#### [WHAT IS BEING ASKED]
Beginning at the top of the data below, restate every line word for word until the line containing "Renvoie le pointeur" has been included, and omit the pictures.

[Start of section]

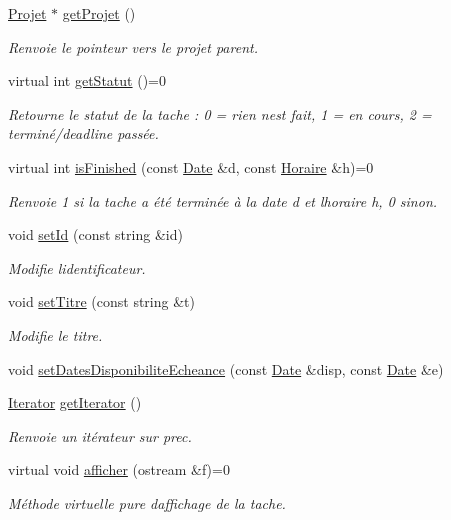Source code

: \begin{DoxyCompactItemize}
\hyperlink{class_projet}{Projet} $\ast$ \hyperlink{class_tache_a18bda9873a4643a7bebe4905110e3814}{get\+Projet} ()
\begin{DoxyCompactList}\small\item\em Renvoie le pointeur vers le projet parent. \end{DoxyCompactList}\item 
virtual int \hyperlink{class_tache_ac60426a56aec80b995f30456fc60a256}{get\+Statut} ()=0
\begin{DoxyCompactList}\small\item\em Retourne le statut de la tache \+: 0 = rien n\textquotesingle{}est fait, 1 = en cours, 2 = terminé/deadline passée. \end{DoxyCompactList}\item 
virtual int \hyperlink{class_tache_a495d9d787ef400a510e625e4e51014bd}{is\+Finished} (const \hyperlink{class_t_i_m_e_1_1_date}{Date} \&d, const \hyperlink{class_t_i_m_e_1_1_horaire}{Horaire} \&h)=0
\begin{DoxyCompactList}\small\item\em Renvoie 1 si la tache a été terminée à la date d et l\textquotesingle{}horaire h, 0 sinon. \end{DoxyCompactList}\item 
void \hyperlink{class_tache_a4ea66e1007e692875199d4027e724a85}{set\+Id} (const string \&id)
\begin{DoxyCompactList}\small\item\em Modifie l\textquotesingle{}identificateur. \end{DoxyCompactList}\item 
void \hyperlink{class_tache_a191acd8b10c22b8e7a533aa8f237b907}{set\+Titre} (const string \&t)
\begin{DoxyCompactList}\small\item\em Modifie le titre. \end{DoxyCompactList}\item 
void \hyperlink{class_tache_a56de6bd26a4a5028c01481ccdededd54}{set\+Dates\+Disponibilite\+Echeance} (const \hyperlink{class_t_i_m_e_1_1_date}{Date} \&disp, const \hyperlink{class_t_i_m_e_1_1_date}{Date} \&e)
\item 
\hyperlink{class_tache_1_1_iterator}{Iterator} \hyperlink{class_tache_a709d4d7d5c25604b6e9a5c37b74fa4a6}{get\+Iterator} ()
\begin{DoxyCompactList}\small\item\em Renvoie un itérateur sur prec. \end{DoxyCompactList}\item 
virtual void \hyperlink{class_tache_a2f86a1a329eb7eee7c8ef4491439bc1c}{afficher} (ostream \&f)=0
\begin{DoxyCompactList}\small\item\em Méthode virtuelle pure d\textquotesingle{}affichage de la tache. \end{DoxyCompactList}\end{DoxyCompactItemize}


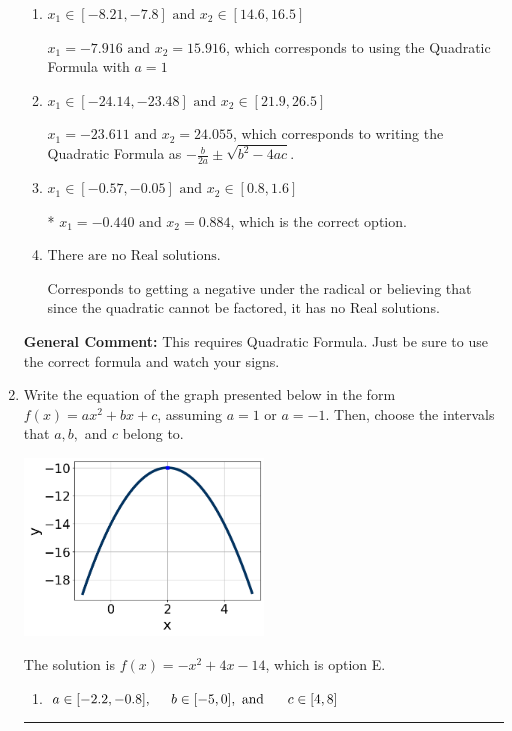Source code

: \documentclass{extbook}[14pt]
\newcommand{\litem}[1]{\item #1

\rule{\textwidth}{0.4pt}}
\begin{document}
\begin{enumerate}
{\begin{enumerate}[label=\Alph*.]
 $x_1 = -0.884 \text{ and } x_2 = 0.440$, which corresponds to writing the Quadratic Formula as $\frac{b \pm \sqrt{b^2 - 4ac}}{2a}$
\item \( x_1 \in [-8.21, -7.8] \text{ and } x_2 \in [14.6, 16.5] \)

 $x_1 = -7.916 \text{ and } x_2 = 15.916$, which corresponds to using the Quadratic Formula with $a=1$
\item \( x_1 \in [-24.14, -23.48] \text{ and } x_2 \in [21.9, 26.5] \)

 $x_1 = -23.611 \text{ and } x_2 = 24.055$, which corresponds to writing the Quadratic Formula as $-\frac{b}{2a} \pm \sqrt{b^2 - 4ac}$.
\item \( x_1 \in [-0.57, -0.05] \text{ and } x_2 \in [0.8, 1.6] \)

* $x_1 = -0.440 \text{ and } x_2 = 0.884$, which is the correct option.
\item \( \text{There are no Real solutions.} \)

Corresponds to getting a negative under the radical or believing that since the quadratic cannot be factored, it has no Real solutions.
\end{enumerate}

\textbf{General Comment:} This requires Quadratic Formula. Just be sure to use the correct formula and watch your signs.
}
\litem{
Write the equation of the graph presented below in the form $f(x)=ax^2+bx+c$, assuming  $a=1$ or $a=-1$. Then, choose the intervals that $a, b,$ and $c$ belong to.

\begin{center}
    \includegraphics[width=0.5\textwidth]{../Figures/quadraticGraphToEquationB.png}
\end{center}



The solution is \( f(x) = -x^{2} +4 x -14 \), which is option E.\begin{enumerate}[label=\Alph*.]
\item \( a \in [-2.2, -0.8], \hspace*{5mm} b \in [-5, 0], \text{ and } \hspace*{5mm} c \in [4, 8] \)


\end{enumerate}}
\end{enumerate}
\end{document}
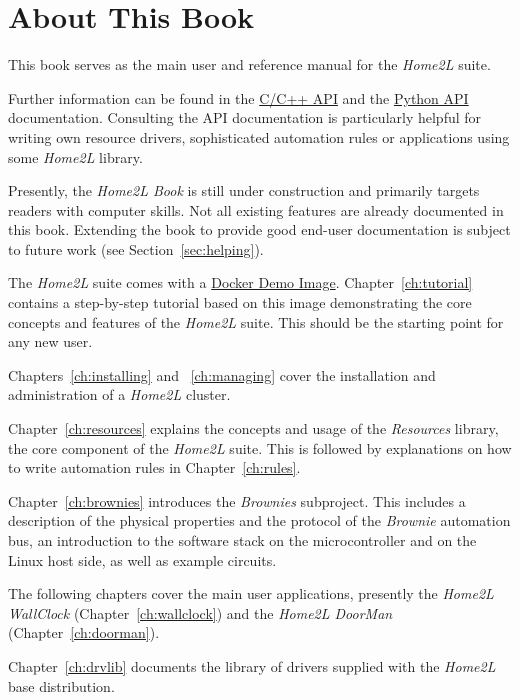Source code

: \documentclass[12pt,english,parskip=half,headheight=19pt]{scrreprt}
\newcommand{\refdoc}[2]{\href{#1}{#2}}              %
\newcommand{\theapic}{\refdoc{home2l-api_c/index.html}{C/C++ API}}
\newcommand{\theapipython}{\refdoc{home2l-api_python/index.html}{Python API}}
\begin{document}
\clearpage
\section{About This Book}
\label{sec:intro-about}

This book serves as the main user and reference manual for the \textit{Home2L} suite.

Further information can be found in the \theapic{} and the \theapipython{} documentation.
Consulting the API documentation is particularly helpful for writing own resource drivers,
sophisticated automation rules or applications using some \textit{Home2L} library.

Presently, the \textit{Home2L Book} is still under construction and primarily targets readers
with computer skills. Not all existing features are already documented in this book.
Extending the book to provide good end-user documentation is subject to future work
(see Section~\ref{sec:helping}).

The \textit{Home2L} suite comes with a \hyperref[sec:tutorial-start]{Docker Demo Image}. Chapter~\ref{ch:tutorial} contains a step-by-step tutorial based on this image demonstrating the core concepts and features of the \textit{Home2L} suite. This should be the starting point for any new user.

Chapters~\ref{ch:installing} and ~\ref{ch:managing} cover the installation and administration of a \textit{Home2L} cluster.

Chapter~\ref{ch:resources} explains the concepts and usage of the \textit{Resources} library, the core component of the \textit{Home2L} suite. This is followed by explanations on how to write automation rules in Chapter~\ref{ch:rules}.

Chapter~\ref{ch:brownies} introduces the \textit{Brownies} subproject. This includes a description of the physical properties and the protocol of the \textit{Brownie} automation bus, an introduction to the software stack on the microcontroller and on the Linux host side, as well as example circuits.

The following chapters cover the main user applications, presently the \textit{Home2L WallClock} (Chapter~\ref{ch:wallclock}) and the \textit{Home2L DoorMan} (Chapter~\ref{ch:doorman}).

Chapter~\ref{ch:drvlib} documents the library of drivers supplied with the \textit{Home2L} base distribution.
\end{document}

[End of section]

#### [SOLUTION FOR THIS EXERCISE]
Source code

: \begin{DoxyCompactItemize}
\hyperlink{class_projet}{Projet} $\ast$ \hyperlink{class_tache_a18bda9873a4643a7bebe4905110e3814}{get\+Projet} ()
\begin{DoxyCompactList}\small\item\em Renvoie le pointeur vers le projet parent. \end{DoxyCompactList}\item 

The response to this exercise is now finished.